[Extracted data entries]
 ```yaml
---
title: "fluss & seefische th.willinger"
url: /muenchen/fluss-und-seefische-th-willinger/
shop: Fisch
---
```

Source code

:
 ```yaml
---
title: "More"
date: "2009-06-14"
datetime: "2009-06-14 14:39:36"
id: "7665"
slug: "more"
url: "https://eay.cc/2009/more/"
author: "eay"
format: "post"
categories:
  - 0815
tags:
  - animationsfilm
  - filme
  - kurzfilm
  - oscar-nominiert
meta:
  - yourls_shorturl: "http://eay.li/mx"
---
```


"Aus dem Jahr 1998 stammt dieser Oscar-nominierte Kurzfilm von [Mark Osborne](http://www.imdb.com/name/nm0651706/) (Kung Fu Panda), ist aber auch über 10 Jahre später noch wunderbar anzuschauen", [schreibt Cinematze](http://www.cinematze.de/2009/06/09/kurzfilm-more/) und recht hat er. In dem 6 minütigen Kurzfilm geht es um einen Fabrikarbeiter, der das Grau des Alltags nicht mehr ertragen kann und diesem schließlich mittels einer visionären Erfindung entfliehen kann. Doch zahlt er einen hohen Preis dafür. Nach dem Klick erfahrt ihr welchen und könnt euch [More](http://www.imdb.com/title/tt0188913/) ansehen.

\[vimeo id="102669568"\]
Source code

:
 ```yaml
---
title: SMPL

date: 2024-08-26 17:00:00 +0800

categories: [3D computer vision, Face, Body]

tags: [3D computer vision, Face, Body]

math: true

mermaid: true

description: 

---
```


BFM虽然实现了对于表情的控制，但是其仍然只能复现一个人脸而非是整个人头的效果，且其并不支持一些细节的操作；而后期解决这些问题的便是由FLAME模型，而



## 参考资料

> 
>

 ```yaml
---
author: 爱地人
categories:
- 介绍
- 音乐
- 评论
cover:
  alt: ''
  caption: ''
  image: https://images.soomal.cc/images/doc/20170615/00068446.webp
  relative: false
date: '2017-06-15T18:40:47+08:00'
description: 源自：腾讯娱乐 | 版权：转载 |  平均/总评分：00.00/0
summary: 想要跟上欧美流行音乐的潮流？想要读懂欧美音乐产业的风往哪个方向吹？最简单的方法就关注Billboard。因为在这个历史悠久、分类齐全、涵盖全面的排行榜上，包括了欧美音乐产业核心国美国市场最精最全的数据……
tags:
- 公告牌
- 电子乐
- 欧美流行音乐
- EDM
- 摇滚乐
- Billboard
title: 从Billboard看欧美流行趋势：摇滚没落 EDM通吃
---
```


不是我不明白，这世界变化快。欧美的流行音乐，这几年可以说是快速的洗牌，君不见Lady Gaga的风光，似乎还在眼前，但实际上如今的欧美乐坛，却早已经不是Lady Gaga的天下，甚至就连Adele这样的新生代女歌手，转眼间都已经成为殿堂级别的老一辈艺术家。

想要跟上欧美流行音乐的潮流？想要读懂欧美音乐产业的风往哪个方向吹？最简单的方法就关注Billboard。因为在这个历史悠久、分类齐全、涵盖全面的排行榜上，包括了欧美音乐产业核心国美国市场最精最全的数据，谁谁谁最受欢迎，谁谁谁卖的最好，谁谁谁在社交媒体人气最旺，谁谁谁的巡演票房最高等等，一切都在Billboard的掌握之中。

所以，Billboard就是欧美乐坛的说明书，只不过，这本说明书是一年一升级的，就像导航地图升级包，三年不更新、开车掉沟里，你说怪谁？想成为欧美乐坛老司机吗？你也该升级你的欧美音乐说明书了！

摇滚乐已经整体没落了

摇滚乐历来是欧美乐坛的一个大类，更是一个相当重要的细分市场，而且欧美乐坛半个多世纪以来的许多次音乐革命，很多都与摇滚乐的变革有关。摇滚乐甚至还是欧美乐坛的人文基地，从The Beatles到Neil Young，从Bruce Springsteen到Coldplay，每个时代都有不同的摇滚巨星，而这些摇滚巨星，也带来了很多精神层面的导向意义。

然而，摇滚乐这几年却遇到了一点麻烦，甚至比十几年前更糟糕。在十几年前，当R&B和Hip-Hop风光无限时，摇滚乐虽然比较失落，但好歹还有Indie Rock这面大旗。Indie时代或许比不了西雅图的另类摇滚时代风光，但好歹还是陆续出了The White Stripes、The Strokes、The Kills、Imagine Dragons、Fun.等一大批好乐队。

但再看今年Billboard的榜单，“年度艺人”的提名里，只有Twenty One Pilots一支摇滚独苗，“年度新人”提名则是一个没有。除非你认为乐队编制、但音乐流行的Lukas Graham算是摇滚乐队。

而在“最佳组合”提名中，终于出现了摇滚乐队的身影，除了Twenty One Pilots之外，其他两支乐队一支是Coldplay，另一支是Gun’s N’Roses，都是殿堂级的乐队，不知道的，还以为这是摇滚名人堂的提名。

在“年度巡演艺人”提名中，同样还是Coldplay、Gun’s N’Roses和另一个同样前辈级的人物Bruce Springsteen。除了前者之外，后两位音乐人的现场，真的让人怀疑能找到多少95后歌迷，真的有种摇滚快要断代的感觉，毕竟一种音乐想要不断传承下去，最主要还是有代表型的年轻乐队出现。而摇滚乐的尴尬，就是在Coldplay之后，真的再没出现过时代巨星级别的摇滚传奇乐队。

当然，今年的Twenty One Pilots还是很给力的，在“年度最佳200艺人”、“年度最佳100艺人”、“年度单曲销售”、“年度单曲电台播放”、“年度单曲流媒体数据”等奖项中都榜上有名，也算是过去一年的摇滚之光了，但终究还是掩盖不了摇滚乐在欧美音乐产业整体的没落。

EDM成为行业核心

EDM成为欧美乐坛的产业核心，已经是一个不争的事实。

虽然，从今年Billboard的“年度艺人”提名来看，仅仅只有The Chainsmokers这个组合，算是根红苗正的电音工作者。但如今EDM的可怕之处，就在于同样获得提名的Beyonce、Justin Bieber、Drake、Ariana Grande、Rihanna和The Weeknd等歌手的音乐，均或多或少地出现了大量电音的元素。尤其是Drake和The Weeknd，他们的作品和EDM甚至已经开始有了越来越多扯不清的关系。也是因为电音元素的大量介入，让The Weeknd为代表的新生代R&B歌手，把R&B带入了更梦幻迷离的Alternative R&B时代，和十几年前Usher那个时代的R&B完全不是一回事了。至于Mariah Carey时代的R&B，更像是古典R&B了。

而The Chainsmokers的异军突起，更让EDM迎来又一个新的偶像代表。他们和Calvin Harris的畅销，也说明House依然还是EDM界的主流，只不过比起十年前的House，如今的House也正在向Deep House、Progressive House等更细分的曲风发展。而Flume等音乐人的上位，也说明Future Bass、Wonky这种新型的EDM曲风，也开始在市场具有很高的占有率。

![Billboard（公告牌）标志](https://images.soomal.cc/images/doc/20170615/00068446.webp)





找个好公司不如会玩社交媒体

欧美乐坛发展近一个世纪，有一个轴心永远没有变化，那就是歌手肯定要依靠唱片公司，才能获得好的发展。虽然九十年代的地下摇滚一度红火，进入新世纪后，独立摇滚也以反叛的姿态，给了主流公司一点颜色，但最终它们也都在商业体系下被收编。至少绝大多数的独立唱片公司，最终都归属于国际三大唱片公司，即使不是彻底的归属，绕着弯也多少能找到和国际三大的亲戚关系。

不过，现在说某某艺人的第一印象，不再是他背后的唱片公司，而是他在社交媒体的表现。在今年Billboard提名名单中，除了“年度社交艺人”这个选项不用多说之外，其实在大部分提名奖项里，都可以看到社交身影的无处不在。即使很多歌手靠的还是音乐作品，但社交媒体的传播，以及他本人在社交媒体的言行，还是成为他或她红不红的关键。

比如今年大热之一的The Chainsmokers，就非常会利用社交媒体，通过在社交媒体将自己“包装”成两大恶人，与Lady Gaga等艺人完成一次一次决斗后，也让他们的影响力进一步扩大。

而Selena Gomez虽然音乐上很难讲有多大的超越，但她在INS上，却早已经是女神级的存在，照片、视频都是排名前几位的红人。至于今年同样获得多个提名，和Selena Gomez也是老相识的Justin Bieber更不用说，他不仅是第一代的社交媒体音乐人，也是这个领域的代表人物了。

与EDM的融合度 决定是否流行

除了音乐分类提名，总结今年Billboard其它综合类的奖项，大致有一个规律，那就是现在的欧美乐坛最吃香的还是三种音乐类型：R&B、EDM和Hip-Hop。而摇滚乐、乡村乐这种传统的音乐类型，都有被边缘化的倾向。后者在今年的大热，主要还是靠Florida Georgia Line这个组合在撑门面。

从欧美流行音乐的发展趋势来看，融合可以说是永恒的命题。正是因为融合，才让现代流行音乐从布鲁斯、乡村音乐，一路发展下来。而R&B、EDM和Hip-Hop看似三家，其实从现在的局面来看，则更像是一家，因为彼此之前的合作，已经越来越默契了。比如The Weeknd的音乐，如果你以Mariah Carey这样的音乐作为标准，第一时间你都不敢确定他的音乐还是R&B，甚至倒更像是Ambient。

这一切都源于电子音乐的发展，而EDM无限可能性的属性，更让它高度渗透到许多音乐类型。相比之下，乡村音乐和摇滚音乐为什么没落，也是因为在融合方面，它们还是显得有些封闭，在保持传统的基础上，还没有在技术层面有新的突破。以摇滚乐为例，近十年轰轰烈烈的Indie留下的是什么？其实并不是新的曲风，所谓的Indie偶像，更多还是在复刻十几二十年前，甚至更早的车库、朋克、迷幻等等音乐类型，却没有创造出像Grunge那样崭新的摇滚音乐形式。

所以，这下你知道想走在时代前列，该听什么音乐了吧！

*WHAT YOU NEED TO DO:* Where does "包括了欧美音乐产业核心国美国市场最精最全的数据" appear in the records above? Copy every line that has it.

*SOLUTION TO THIS EXERCISE:*
summary: 想要跟上欧美流行音乐的潮流？想要读懂欧美音乐产业的风往哪个方向吹？最简单的方法就关注Billboard。因为在这个历史悠久、分类齐全、涵盖全面的排行榜上，包括了欧美音乐产业核心国美国市场最精最全的数据……
想要跟上欧美流行音乐的潮流？想要读懂欧美音乐产业的风往哪个方向吹？最简单的方法就关注Billboard。因为在这个历史悠久、分类齐全、涵盖全面的排行榜上，包括了欧美音乐产业核心国美国市场最精最全的数据，谁谁谁最受欢迎，谁谁谁卖的最好，谁谁谁在社交媒体人气最旺，谁谁谁的巡演票房最高等等，一切都在Billboard的掌握之中。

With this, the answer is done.